TASK OBJECTIVE: Go through the entries below and collect each line with the string "permanent" in it.

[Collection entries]
*** Begin section ***

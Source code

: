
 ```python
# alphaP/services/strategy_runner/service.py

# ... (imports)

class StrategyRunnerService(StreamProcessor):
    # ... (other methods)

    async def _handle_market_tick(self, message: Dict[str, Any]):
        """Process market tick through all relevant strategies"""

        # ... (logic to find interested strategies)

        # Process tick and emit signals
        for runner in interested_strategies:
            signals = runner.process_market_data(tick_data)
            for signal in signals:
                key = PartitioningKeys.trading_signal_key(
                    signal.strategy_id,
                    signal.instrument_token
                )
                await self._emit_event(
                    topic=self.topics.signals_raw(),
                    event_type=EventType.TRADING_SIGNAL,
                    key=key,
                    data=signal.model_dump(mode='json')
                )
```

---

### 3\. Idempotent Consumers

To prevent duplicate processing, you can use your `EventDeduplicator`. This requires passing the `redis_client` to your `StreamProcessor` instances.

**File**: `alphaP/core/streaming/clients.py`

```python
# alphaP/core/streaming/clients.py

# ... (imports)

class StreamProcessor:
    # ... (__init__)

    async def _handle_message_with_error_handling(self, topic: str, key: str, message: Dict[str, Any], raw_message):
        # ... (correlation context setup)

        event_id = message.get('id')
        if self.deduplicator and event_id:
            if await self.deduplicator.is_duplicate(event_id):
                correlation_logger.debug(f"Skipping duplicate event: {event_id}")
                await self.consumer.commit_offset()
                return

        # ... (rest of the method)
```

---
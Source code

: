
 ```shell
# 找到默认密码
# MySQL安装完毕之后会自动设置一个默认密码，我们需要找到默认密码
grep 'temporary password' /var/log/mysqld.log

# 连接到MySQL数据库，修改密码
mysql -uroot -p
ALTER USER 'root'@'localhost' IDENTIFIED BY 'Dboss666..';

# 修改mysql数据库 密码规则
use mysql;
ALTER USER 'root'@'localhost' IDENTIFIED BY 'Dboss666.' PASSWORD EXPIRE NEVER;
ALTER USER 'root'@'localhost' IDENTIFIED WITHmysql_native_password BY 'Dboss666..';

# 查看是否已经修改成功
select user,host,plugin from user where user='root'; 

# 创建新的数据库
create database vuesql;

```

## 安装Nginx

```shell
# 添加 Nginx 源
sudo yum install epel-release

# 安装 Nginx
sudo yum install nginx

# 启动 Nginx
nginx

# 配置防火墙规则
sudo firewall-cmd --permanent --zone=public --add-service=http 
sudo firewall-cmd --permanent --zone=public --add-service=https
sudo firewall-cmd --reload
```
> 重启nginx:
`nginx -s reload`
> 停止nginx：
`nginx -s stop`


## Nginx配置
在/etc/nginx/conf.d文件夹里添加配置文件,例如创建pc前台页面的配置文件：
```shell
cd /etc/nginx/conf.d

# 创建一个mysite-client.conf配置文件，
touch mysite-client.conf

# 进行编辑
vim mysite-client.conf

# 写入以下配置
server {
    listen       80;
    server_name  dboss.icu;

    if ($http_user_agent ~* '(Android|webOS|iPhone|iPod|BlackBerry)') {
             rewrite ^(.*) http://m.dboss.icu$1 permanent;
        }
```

*** End section ***

TASK RESPONSE:
sudo firewall-cmd --permanent --zone=public --add-service=http 
sudo firewall-cmd --permanent --zone=public --add-service=https
             rewrite ^(.*) http://m.dboss.icu$1 permanent;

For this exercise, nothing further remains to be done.